(Dataset items)
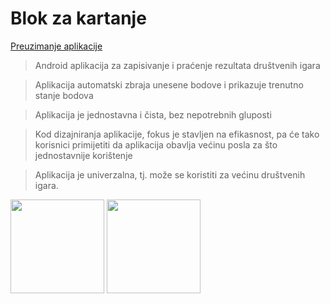 # Blok za kartanje

[Preuzimanje aplikacije](https://github.com/ddrzaic/GameScoreboard/raw/master/app/release/app-release.apk)

>Android aplikacija za zapisivanje i praćenje rezultata društvenih igara

>Aplikacija automatski zbraja unesene bodove i prikazuje trenutno stanje bodova

>Aplikacija je jednostavna i čista, bez nepotrebnih gluposti

>Kod dizajniranja aplikacije, fokus je stavljen na efikasnost, pa će tako korisnici primijetiti da aplikacija obavlja većinu posla za što jednostavnije korištenje

>Aplikacija je univerzalna, tj. može se koristiti za većinu društvenih igara.

<img src="https://github.com/ddrzaic/GameScoreboard/blob/master/Screenshot_1582039107.png?raw=true" width="150">


<img src="https://github.com/ddrzaic/GameScoreboard/blob/master/Screenshot_1582039342.png?raw=true" width="150">


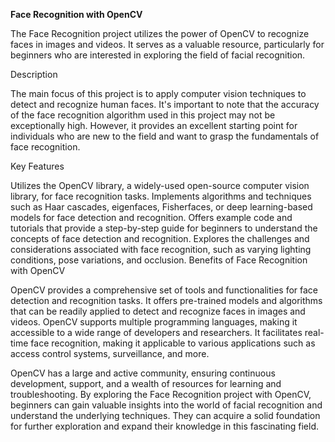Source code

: **Face Recognition with OpenCV**

The Face Recognition project utilizes the power of OpenCV to recognize faces in images and videos. It serves as a valuable resource, particularly for beginners who are interested in exploring the field of facial recognition.

Description

The main focus of this project is to apply computer vision techniques to detect and recognize human faces. It's important to note that the accuracy of the face recognition algorithm used in this project may not be exceptionally high. However, it provides an excellent starting point for individuals who are new to the field and want to grasp the fundamentals of face recognition.

Key Features

Utilizes the OpenCV library, a widely-used open-source computer vision library, for face recognition tasks.
Implements algorithms and techniques such as Haar cascades, eigenfaces, Fisherfaces, or deep learning-based models for face detection and recognition.
Offers example code and tutorials that provide a step-by-step guide for beginners to understand the concepts of face detection and recognition.
Explores the challenges and considerations associated with face recognition, such as varying lighting conditions, pose variations, and occlusion.
Benefits of Face Recognition with OpenCV


OpenCV provides a comprehensive set of tools and functionalities for face detection and recognition tasks.
It offers pre-trained models and algorithms that can be readily applied to detect and recognize faces in images and videos.
OpenCV supports multiple programming languages, making it accessible to a wide range of developers and researchers.
It facilitates real-time face recognition, making it applicable to various applications such as access control systems, surveillance, and more.

OpenCV has a large and active community, ensuring continuous development, support, and a wealth of resources for learning and troubleshooting.
By exploring the Face Recognition project with OpenCV, beginners can gain valuable insights into the world of facial recognition and understand the underlying techniques. They can acquire a solid foundation for further exploration and expand their knowledge in this fascinating field.


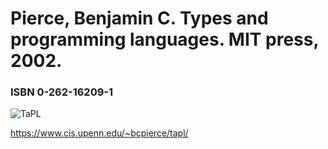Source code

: # Pierce, Benjamin C. **Types and programming languages**. MIT press, 2002.

### ISBN 0-262-16209-1

![TaPL](https://www.cis.upenn.edu/~bcpierce/tapl/taplcover.jpg)

https://www.cis.upenn.edu/~bcpierce/tapl/
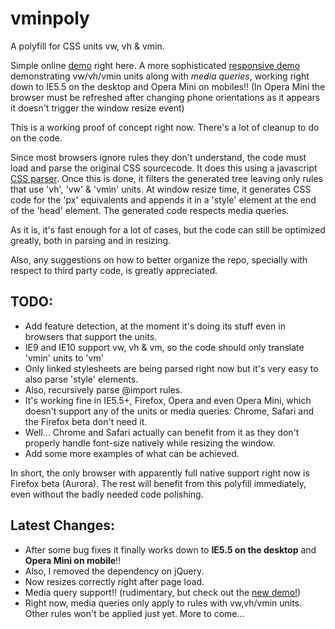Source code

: vminpoly
========

A polyfill for CSS units vw, vh &amp; vmin.

Simple online [demo](http://saabi.github.com/vminpoly) right here. A more sophisticated [responsive demo](http://saabi.github.com/vminpoly/demo2.html) demonstrating vw/vh/vmin units along with *media queries*, working right down to IE5.5 on the desktop and Opera Mini on mobiles!! (In Opera Mini the browser must be refreshed after changing phone orientations as it appears it doesn't trigger the window resize event)

This is a working proof of concept right now. There's a lot of cleanup to do on the code.

Since most browsers ignore rules they don't understand, the code must load and parse the original CSS sourcecode. It does this using a javascript [CSS parser](https://github.com/tabatkins/css-parser). Once this is done, it filters the generated tree leaving only rules that use 'vh', 'vw' & 'vmin' units.
At window resize time, it generates CSS code for the 'px' equivalents and appends it in a 'style' element at the end of the 'head' element. The generated code respects media queries.

As it is, it's fast enough for a lot of cases, but the code can still be optimized greatly, both in parsing and in resizing.

Also, any suggestions on how to better organize the repo, specially with respect to third party code, is greatly appreciated.

TODO:
-----

* Add feature detection, at the moment it's doing its stuff even in browsers that support the units.
* IE9 and IE10 support vw, vh & vm, so the code should only translate 'vmin' units to 'vm'
* Only linked stylesheets are being parsed right now but it's very easy to also parse 'style' elements.
* Also, recursively parse @import rules.
* It's working fine in IE5.5+, Firefox, Opera and even Opera Mini, which doesn't support any of the units or media queries. Chrome, Safari and the Firefox beta don't need it.
* Well... Chrome and Safari actually can benefit from it as they don't properly handle font-size natively while resizing the window.
* Add some more examples of what can be achieved.

In short, the only browser with apparently full native support right now is Firefox beta (Aurora). The rest will benefit from this polyfill immediately, even without the badly needed code polishing.

Latest Changes:
---------------

* After some bug fixes it finally works down to **IE5.5 on the desktop** and **Opera Mini on mobile**!!
* Also, I removed the dependency on jQuery.
* Now resizes correctly right after page load.
* Media query support!! (rudimentary, but check out the [new demo!](http://saabi.github.com/vminpoly/demo2.html))
* Right now, media queries only apply to rules with vw,vh/vmin units. Other rules won't be applied just yet. More to come...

_TASK REQUIREMENTS_: Looking at the records above, work out how many lines include the string "https". Give the number and nothing else.

_OUTPUT FOR THIS TASK_: 6